What the last four years can teach us about the very near future

Ronald Holmes III
3 min readNov 26, 2020
President Donald Trump speaks during a briefing with reporters in the James Brady Press Briefing Room of the White House, Wednesday, Aug. 5, in Washington. (Andrew Harnik/AP)

With Joseph R Biden Jr and Kamala Harris formally becoming the President-Elect and Vice President-Elect respectively, it is with a sigh of relief for half the country that Donald J Trump will soon be a former President rather than the current President. Over the last four years, we have seen divisiveness and harsh rhetoric coming from within the walls of the White House, from the President's own Twitter feed, and through media outlets such as Fox News and OAN. With the President soon to be pushed into retirement, will Trumpism go with him?

Trumpism, a type of right-wing ideology, is often associated with nationalistic answers to complex political, economic, and social problems.
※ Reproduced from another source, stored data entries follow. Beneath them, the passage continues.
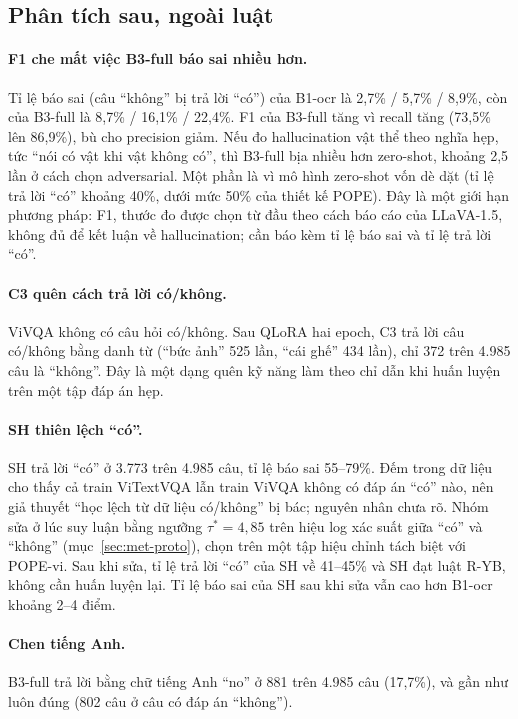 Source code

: \subsection{Phân tích sau, ngoài luật}

\paragraph{F1 che mất việc B3-full báo sai nhiều hơn.} Tỉ lệ báo sai (câu ``không''
bị trả lời ``có'') của B1-ocr là 2,7\% / 5,7\% / 8,9\%, còn của B3-full là 8,7\% /
16,1\% / 22,4\%. F1 của B3-full tăng vì recall tăng (73,5\% lên 86,9\%), bù cho
precision giảm. Nếu đo hallucination vật thể theo nghĩa hẹp, tức ``nói có vật khi
vật không có'', thì B3-full bịa nhiều hơn zero-shot, khoảng 2,5 lần ở cách chọn
adversarial. Một phần là vì mô hình zero-shot vốn dè dặt (tỉ lệ trả lời ``có''
khoảng 40\%, dưới mức 50\% của thiết kế POPE). Đây là một giới hạn phương pháp:
F1, thước đo được chọn từ đầu theo cách báo cáo của LLaVA-1.5, không đủ để kết
luận về hallucination; cần báo kèm tỉ lệ báo sai và tỉ lệ trả lời ``có''.

\paragraph{C3 quên cách trả lời có/không.} ViVQA không có câu hỏi có/không. Sau
QLoRA hai epoch, C3 trả lời câu có/không bằng danh từ (``bức ảnh'' 525 lần, ``cái
ghế'' 434 lần), chỉ 372 trên 4.985 câu là ``không''. Đây là một dạng quên kỹ năng
làm theo chỉ dẫn khi huấn luyện trên một tập đáp án hẹp.

\paragraph{SH thiên lệch ``có''.} SH trả lời ``có'' ở 3.773 trên 4.985 câu, tỉ lệ
báo sai 55--79\%. Đếm trong dữ liệu cho thấy cả train ViTextVQA lẫn train ViVQA
không có đáp án ``có'' nào, nên giả thuyết ``học lệch từ dữ liệu có/không'' bị
bác; nguyên nhân chưa rõ. Nhóm sửa ở lúc suy luận bằng ngưỡng $\tau^* = 4{,}85$
trên hiệu log xác suất giữa ``có'' và ``không'' (mục~\ref{sec:met-proto}), chọn
trên một tập hiệu chỉnh tách biệt với POPE-vi. Sau khi sửa, tỉ lệ trả lời ``có''
của SH về 41--45\% và SH đạt luật R-YB, không cần huấn luyện lại. Tỉ lệ báo sai
của SH sau khi sửa vẫn cao hơn B1-ocr khoảng 2--4 điểm.

\paragraph{Chen tiếng Anh.} B3-full trả lời bằng chữ tiếng Anh ``no'' ở 881 trên
4.985 câu (17,7\%), và gần như luôn đúng (802 câu ở câu có đáp án ``không'').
It attempts to mobilize the white disenfranchised of the growing social inequality with a strongly stated opposition to the established political establishment of both the Republican and Democratic Party. Trumpism began with Donald Trump during his 2016 Presidential campaign but it is not likely to end with him. Many of his staunch supporters in the House of Representatives and the United States Senate have taken hard lines to support the President’s policy decisions whatever they may be since he began his tenure began in January 2017.

Many of these same supporters have won their reelection bids during the 2020 election while Trump appears to be on his way out. As with any former President, they often remain as the leading figures in their party such was the case with former President Barack Obama who remains one of the most popular and well-known figures in the Democratic Party. This raises many concerns from both moderate Republicans and Democrats as well as the left as a whole about how much of a role the soon to be former President will play in shaping the political stances of the Republican party as the country already shifts towards the 2024 Presidential election cycle.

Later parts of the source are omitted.